_Your goal_:
Omitting the pictures, print every line below exactly as it stands.
Top of Input records
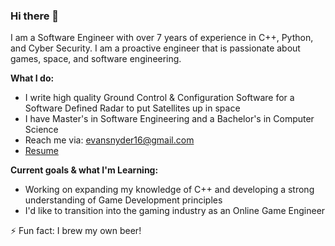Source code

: ### Hi there 👋

I am a Software Engineer with over 7 years of experience in C++, Python, and Cyber Security. I am a proactive engineer that is
passionate about games, space, and software engineering.



**What I do:**
- I write high quality Ground Control & Configuration Software for a Software Defined Radar to put Satellites up in space
- I have Master's in Software Engineering and a Bachelor's in Computer Science
- Reach me via: [evansnyder16@gmail.com](mailto:evansnyder16@gmail.com)
- [Resume](https://github.com/evandsnyder/evandsnyder/files/9839168/Snyder_Resume_10OCT22R2.pdf)


**Current goals & what I'm Learning:**
- Working on expanding my knowledge of C++ and developing a strong understanding of Game Development principles
- I'd like to transition into the gaming industry as an Online Game Engineer
<!--
<img height="180em" src="https://github-readme-stats.vercel.app/api?username=evandsnyder&show_icons=true&hide_border=true&&count_private=true&include_all_commits=true" />
-->

⚡ Fun fact: I brew my own beer!
<!--

<img height="180em" src="https://github-readme-stats.vercel.app/api?username=evandsnyder&show_icons=true&hide_border=true&&count_private=true&include_all_commits=true" />
**evandsnyder/evandsnyder** is a ✨ _special_ ✨ repository because its `README.md` (this file) appears on your GitHub profile.




Here are some ideas to get you started:

- 🔭 I’m currently working on ...
- 🌱 I’m currently learning ...
- 👯 I’m looking to collaborate on ...
- 🤔 I’m looking for help with ...
- 💬 Ask me about ...
- 📫 How to reach me: ...
- 😄 Pronouns: ...
- ⚡ Fun fact: ...
-->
Bottom of Input records
_Solution to this problem_:
Source code

: ### Hi there 👋

I am a Software Engineer with over 7 years of experience in C++, Python, and Cyber Security. I am a proactive engineer that is
passionate about games, space, and software engineering.



**What I do:**
- I write high quality Ground Control & Configuration Software for a Software Defined Radar to put Satellites up in space
- I have Master's in Software Engineering and a Bachelor's in Computer Science
- Reach me via: [evansnyder16@gmail.com](mailto:evansnyder16@gmail.com)
- [Resume](https://github.com/evandsnyder/evandsnyder/files/9839168/Snyder_Resume_10OCT22R2.pdf)


**Current goals & what I'm Learning:**
- Working on expanding my knowledge of C++ and developing a strong understanding of Game Development principles
- I'd like to transition into the gaming industry as an Online Game Engineer
<!--
<img height="180em" src="https://github-readme-stats.vercel.app/api?username=evandsnyder&show_icons=true&hide_border=true&&count_private=true&include_all_commits=true" />
-->

⚡ Fun fact: I brew my own beer!
<!--

<img height="180em" src="https://github-readme-stats.vercel.app/api?username=evandsnyder&show_icons=true&hide_border=true&&count_private=true&include_all_commits=true" />
**evandsnyder/evandsnyder** is a ✨ _special_ ✨ repository because its `README.md` (this file) appears on your GitHub profile.




Here are some ideas to get you started:

- 🔭 I’m currently working on ...
- 🌱 I’m currently learning ...
- 👯 I’m looking to collaborate on ...
- 🤔 I’m looking for help with ...
- 💬 Ask me about ...
- 📫 How to reach me: ...
- 😄 Pronouns: ...
- ⚡ Fun fact: ...
-->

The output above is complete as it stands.